Scleroderma Face |
Scleroderma Hand |
Scleroderma Ulcers |
Scleroderma is an autoimmune disease with tight, thick, firm, hard, hidebound skin and the involvement of various internal organs such as lungs, gastrointestinal tract, heart, and kidneys. It is a rare disease that affects 8-15 adults per million in UK and 276 adults per million in the USA. The condition can affect children too. The exact incidence in India is not known, and it seems that milder cases remain undiagnosed. Females are affected more often (3:1) than males.
The exact cause of this disease is unknown. However, some agents such as organic solvents, hair dyes, metal dust, pesticides, drugs (bleomycin), and some viruses appear to be related to the development of skin thickening. Damage to small blood vessels is the primary event associated with their obliteration. Immune activation in the form of inflammation and the appearance of specific autoantibodies is another event. However, autoantibodies are not directly involved in the disease process. Fibrosis (an increase of scar tissue) of skin and internal organs is the final event giving rise to various problems in these patients.
Two main types of scleroderma are localized and systemic. Localized scleroderma (morphea, en coup de sabre, etc.) is usually restricted to the skin and is just a cosmetic problem. Deeper and extensive involvement in localized scleroderma can interfere with joint movements and daily activities. Localized scleroderma does not involve internal organs and is never life-threatening.

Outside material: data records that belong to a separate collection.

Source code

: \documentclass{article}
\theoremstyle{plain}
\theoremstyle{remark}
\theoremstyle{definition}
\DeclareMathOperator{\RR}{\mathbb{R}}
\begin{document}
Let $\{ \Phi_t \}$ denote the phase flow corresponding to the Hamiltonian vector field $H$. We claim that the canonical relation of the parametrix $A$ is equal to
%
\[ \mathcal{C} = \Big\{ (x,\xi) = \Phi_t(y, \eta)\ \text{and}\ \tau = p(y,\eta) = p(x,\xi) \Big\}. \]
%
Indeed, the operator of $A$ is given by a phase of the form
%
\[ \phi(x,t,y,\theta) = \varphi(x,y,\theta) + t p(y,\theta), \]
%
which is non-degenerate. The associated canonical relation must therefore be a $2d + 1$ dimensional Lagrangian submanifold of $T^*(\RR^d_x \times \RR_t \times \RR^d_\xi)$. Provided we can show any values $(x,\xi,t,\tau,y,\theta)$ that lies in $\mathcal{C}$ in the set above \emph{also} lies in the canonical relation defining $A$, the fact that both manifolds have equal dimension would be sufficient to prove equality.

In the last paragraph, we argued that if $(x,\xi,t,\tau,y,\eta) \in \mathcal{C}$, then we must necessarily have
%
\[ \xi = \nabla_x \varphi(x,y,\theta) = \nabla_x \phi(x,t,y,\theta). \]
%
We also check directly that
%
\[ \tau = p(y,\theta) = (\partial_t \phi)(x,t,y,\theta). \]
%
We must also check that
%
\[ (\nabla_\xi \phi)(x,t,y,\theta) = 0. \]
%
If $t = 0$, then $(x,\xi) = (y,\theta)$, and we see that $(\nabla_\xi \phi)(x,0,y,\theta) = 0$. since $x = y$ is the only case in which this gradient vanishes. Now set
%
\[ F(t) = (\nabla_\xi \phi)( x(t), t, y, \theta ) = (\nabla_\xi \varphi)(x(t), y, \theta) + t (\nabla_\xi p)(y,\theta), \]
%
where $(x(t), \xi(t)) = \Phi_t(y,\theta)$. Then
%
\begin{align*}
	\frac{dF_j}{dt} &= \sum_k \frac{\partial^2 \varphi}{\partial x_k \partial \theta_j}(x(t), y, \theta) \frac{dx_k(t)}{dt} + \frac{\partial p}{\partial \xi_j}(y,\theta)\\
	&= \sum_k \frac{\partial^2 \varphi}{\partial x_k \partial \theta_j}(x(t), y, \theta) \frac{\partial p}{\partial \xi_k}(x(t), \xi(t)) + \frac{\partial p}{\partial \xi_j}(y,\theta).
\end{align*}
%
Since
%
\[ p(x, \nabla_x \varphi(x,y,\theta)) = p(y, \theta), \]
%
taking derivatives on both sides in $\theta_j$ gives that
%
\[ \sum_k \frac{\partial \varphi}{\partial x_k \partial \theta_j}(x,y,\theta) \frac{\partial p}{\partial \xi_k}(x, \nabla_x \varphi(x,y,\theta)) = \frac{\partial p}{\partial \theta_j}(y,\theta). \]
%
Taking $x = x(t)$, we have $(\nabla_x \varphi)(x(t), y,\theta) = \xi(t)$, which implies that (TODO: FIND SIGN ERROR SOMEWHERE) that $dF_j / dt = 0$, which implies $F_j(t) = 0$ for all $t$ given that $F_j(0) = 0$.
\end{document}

Systemic scleroderma is a multisystem disease in which skin involvement can be limited (face, neck, and beyond elbows/knees) or diffuse (generalized). It usually starts as fever, fatigue, malaise, and other generalized complaints and puffy fingers and hands, Raynaud’s phenomena (pallor of fingertips followed sequentially by blue and pink discoloration on cold exposure), and heartburn. The skin becomes thick and tight with increased or decreased skin pigmentation and decreased sweat and oil secretion (dry skin). The tightness of the skin increases slowly and leads to a peculiar facial appearance and slender, stiff fingers. Inability to open the mouth (‘mauskopf’ – mouse-like face; Ger.), extend the neck, and move fingers are frequent problems due to skin tightness in these areas. This process stops after 1-3 years, and skin becomes thinner with regrowth of hair on forearms and a decrease in tightness. Painful pitting ulcers at the tips of fingers and toes can complicate the situation as they heal very slowly, can get infected, involve bone, and may require amputation.
Organ involvement in systemic scleroderma indicates severe disease, poorer prognosis, and need for aggressive rheumatological management.
Clinical features of common organ involvements are listed below:
- Gastrointestinal - Difficulty in swallowing, heartburn, regurgitation, chronic throat irritation, shrinking of gums, loss of teeth enamel, bloating, early satiety, nausea, vomiting, change of bowel habits, constipation, pain in the abdomen
- Lungs - Dry cough, breathlessness on exertion, swelling of feet, blood in sputum
- Heart - Chest pain, fainting, dizziness, palpitations, increasing breathlessness
- Kidneys - Sudden rise in blood pressure (headache, fits, breathlessness, blurring of vision), low urine output
Scleroderma does not affect fertility or pregnancy, although pregnancy can increase the risk of complications in these patients.
Laboratory Tests
The diagnosis of scleroderma is based on clinical examination, and there is no laboratory test for establishing the diagnosis. Blood tests for auto-antibodies help in making the diagnosis, but this information may not be conclusive. In addition, many other tests are essential to diagnose and monitor organ involvement. These include tests for kidney function (urine and blood), chest X-ray, pulmonary function tests with DLCO, High-resolution CT-scan of chest, bronchoscopy, and examination of aspirated fluid, gastroscopy, esophageal manometry, Xylose breath test, treadmill stress test, echocardiography, MRI and perfusion studies of heart, Holter monitoring for the rhythm of the heart and right heart catheterization. Some of these tests may be required to be repeated during follow-up to assess response to therapy.
Treatment
There is no effective treatment that can arrest or reverse the disease. Early recognition of organ involvement is necessary to avoid life-threatening complications. Various drugs effectively control organ involvement in this disease and are, therefore, used as needed. Immunosuppressants like methotrexate and cyclophosphamide are beneficial for skin and lung involvement and are shown to improve survival. Glucocorticoids (steroids) are of no use and may precipitate life-threatening kidney disease. Good drugs are now available for the control of gastrointestinal and cardiac complications. Significant research is ongoing to develop new therapies. Hemopoietic Stem Cell Transplant has shown encouraging results in properly selected cases.
Patients with Raynaud’s phenomena and fingertip ulcers must stop smoking, protect from cold exposure (wear gloves and socks) and keep them warm. Protection of skin from trauma is essential. Skin must be adequately hydrated (use moisturizers), washed carefully, and properly disinfected. The ulcers should be kept open as blocking gas exchange causes a ‘greenhouse effect’ and delays healing.